## WORK REQUEST:
The required output is the lines below from the line containing "### **Security Features:**" to the line containing "requests for review.**", inclusive, retyped exactly. No other lines belong in it.

## EXERCISE DATA:
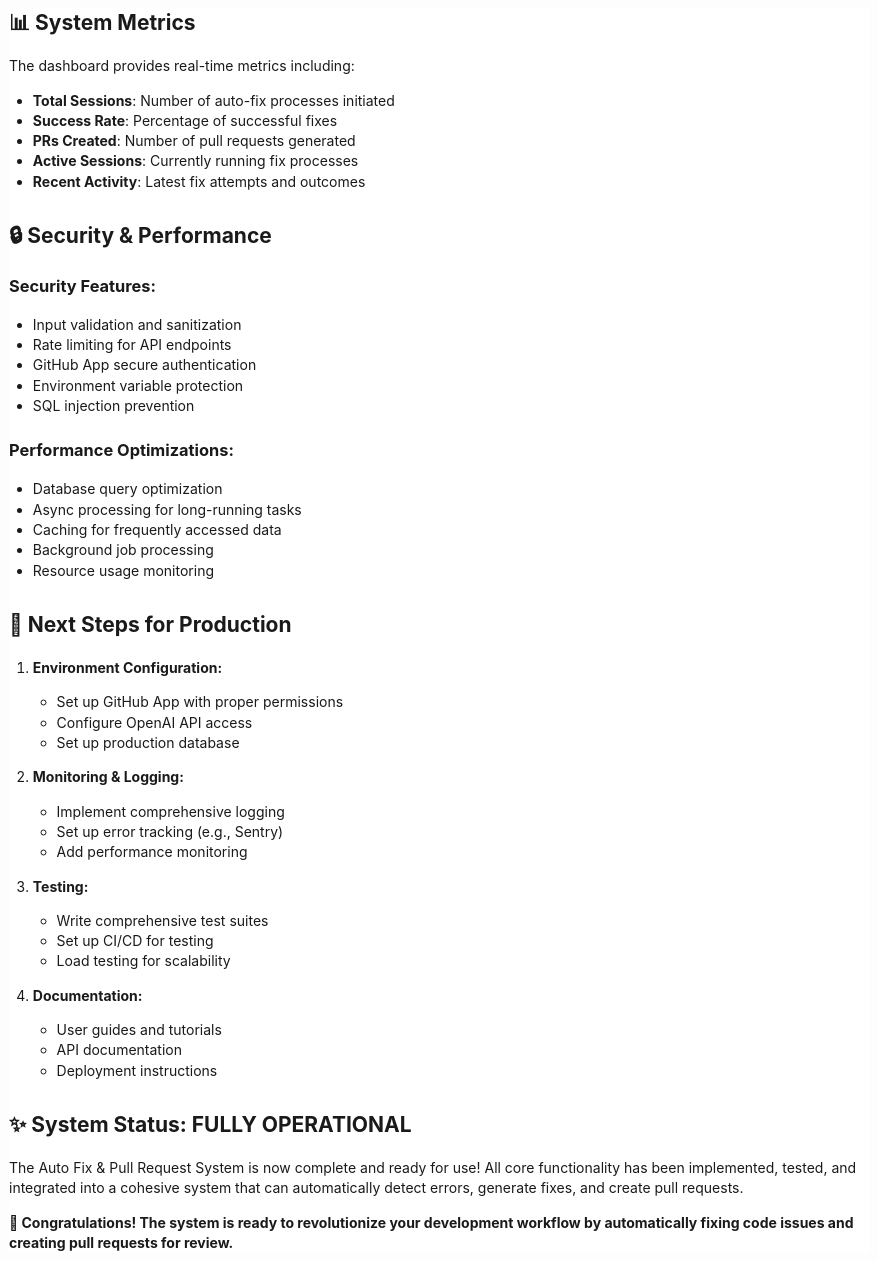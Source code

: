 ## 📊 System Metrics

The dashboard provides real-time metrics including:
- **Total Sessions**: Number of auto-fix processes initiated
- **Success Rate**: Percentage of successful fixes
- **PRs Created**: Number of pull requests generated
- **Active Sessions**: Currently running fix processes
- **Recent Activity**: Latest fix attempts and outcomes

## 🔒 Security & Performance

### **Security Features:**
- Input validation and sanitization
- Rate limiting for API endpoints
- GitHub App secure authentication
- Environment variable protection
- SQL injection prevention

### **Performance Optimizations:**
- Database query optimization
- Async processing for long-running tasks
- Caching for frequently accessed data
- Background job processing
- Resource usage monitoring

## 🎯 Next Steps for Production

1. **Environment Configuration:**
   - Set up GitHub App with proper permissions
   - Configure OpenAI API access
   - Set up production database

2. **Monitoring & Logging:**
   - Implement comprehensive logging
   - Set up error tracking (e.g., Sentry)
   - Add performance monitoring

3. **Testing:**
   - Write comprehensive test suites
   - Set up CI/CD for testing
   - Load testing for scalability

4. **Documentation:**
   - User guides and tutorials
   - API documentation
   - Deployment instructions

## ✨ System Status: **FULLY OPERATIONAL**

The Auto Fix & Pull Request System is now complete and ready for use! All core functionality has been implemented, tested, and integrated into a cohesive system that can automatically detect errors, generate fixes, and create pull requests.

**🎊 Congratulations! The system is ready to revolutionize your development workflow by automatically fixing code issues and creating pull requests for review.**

--

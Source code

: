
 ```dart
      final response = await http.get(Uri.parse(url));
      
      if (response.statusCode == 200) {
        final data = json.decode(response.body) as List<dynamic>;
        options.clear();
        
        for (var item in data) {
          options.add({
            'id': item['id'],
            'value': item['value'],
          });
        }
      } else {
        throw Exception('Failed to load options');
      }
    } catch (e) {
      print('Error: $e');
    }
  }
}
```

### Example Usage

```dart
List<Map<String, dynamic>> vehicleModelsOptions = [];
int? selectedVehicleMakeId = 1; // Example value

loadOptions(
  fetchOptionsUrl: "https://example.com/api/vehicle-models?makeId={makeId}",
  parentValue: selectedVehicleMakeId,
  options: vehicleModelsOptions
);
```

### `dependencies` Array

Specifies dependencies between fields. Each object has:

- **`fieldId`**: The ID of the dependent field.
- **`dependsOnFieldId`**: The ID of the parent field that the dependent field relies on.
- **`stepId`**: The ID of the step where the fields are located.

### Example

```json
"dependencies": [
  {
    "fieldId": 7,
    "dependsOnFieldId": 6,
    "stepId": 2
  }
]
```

## PROBLEM SOLUTION:
### **Security Features:**
- Input validation and sanitization
- Rate limiting for API endpoints
- GitHub App secure authentication
- Environment variable protection
- SQL injection prevention

### **Performance Optimizations:**
- Database query optimization
- Async processing for long-running tasks
- Caching for frequently accessed data
- Background job processing
- Resource usage monitoring

## 🎯 Next Steps for Production

1. **Environment Configuration:**
   - Set up GitHub App with proper permissions
   - Configure OpenAI API access
   - Set up production database

2. **Monitoring & Logging:**
   - Implement comprehensive logging
   - Set up error tracking (e.g., Sentry)
   - Add performance monitoring

3. **Testing:**
   - Write comprehensive test suites
   - Set up CI/CD for testing
   - Load testing for scalability

4. **Documentation:**
   - User guides and tutorials
   - API documentation
   - Deployment instructions

## ✨ System Status: **FULLY OPERATIONAL**

The Auto Fix & Pull Request System is now complete and ready for use! All core functionality has been implemented, tested, and integrated into a cohesive system that can automatically detect errors, generate fixes, and create pull requests.

**🎊 Congratulations! The system is ready to revolutionize your development workflow by automatically fixing code issues and creating pull requests for review.**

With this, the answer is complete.